Dataset entries:
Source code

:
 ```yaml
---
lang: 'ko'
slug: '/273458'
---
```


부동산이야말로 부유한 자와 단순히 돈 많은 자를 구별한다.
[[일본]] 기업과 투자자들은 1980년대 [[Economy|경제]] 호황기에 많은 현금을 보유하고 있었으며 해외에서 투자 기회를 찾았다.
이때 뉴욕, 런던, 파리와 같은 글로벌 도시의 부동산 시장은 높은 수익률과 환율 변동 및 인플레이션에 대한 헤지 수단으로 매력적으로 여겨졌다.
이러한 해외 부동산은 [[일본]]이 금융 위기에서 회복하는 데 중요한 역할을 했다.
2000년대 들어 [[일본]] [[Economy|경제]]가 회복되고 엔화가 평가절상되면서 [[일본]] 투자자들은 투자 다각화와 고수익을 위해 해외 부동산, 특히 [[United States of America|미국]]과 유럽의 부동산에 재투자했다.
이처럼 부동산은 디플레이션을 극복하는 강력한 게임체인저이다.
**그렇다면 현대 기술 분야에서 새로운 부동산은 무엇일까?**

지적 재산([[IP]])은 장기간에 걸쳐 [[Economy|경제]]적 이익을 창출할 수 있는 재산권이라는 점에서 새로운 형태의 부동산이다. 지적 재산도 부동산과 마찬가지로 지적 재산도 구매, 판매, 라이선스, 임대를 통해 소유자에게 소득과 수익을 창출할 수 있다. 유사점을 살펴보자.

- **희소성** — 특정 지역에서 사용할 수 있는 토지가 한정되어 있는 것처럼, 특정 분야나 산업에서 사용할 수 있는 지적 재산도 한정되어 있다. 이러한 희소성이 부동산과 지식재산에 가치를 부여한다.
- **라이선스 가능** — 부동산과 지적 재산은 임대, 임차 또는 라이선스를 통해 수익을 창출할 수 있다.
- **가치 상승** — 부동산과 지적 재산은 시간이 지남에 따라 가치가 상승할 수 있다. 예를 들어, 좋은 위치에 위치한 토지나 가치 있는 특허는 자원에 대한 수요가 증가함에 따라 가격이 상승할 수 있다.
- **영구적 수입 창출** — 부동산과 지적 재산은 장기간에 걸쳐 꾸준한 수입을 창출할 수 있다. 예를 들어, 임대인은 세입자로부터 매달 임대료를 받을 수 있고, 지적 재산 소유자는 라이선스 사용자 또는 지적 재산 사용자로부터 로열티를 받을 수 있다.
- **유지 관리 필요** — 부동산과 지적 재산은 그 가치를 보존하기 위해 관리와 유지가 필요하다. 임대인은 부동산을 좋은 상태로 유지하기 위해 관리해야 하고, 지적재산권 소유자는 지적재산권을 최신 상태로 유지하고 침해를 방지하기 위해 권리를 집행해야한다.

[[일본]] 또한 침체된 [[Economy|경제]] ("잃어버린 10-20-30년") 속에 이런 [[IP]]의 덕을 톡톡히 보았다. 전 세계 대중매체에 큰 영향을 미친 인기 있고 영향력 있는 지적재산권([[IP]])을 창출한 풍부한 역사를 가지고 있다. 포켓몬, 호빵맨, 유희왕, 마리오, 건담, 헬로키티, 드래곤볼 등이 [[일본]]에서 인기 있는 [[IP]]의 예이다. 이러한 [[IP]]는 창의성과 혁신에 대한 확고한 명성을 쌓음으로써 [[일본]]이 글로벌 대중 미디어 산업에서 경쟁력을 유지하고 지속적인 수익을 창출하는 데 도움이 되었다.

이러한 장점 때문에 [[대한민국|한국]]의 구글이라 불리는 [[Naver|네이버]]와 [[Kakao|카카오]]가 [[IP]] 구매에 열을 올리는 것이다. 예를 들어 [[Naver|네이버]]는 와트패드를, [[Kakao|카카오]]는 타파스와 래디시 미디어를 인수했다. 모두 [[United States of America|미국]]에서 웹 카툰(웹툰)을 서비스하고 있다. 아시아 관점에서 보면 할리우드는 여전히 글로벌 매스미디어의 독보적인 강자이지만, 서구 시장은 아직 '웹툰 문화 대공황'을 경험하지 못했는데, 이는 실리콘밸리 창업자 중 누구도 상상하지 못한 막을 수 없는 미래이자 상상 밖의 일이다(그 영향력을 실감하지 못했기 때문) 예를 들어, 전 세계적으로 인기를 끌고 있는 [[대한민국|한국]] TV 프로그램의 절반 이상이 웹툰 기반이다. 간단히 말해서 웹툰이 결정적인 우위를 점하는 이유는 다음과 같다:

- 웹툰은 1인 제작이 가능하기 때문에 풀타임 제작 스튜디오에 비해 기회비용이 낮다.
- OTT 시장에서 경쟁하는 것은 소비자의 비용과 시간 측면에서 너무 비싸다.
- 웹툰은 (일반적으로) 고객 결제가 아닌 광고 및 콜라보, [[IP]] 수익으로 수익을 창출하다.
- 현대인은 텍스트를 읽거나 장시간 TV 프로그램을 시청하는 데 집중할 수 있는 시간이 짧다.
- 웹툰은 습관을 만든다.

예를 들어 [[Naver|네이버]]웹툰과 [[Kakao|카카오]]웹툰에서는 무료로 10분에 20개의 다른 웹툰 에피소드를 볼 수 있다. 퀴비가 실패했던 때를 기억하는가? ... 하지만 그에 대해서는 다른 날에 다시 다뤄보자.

[Task instructions]: Looking at the entries above, how many lines contain the word "장기간에"? Answer with the number alone.

[Completed task]: 2